I hope you all found suitably cheery ways to launch yourselves into the new year. We hit the chilly streets of Barcelona (where even the local vegetable store was mixing cocktails and people on street corners were selling bottles of champagne) not realising that it’s customary to wear evening dress for the occasion or at the very least a bow-tie, and we therefore arrived at our destination, Ocana in Placa Reial,underdressed for once. At least we avoided Boris’s big ‘Everyone must pay extra for enjoying themselves’ approach to the festivities in London.
One of the big differences here is in the huge number of children you see in Mediterranean cities.
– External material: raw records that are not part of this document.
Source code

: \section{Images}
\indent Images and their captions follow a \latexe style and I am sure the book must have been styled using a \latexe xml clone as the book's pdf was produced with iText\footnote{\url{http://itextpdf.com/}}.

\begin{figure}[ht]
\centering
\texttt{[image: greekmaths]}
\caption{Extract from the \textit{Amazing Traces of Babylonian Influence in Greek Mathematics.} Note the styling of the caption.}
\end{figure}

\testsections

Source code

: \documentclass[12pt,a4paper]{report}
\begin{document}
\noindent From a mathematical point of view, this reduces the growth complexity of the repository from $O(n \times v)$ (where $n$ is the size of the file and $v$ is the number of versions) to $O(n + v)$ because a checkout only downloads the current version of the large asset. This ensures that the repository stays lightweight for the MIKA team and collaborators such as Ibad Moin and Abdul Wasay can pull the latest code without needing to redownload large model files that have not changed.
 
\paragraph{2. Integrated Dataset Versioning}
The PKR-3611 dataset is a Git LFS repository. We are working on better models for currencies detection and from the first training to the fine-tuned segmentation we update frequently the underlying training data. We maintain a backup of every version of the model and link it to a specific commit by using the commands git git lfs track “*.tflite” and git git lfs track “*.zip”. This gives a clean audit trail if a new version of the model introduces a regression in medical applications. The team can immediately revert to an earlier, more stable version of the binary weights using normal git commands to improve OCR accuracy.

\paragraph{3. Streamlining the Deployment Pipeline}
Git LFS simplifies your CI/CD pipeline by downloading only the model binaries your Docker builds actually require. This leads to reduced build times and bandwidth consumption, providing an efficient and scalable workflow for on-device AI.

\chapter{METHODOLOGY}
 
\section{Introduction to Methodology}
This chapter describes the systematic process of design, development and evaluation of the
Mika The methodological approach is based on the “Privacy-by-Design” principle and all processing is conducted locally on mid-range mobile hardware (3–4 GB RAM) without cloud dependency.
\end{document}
The anklebiters and their entire families are out on the streets, not at Playstations but playing for real, and it’s always an uplifting sight. A friend of mine in a London cinema actually asked me if there were dwarves in the audience, and I had to point out to her that they were kids.
It was a year of happiness (great travels, hard work, good times) and sadness (lost friends, illnesses), two new books, a raft of projects to come including the 12th Bryant & May mystery, the thriller ‘The Sand Men’ in late summer, followed by another thriller, a comedy-drama, a new mystery and some surprises.
My ambivalent attitude to my city of birth never changes but grows ever more polarised. I love many of the improvements made in it, and hate the cash-grab our Mayor is stealthily managing while playing up his image of a Latin-spouting nitwit – not all of us are fooled, Boris. London refuses to see through its good ideas and never learns better ones from its neighbours. One of the most famous programmes London could learn from is Barcelona’s “100 projects” – a series of small-scale improvements to public spaces designed to give identity to neighbourhoods, so that people could begin to feel pride in where they lived.
The political landscape is an equally polarised mess, with no-hope one-policy parties panicking the only two leaders with a chance of election into poll-driven lunacies. I’d like to see London reconnect with the rest of the country in 2015 and embrace Europe, where so much can be learned but from where only bad (and badly written) reports emerge, to be published in the tutting panic-rags.
Well, we all have things we’d like to change about our countries and cities. The big change for me this year has been seeing so many of my friends forced out of London by soaring prices, leaving it a land of entitled trustafarians and blank-faced investors. I grew up in a time of grass-roots activism and creativity; surely the wheel will turn again. There should be no poverty in one of the richest nations in the world, and any politician not directly addressing this should be ashamed.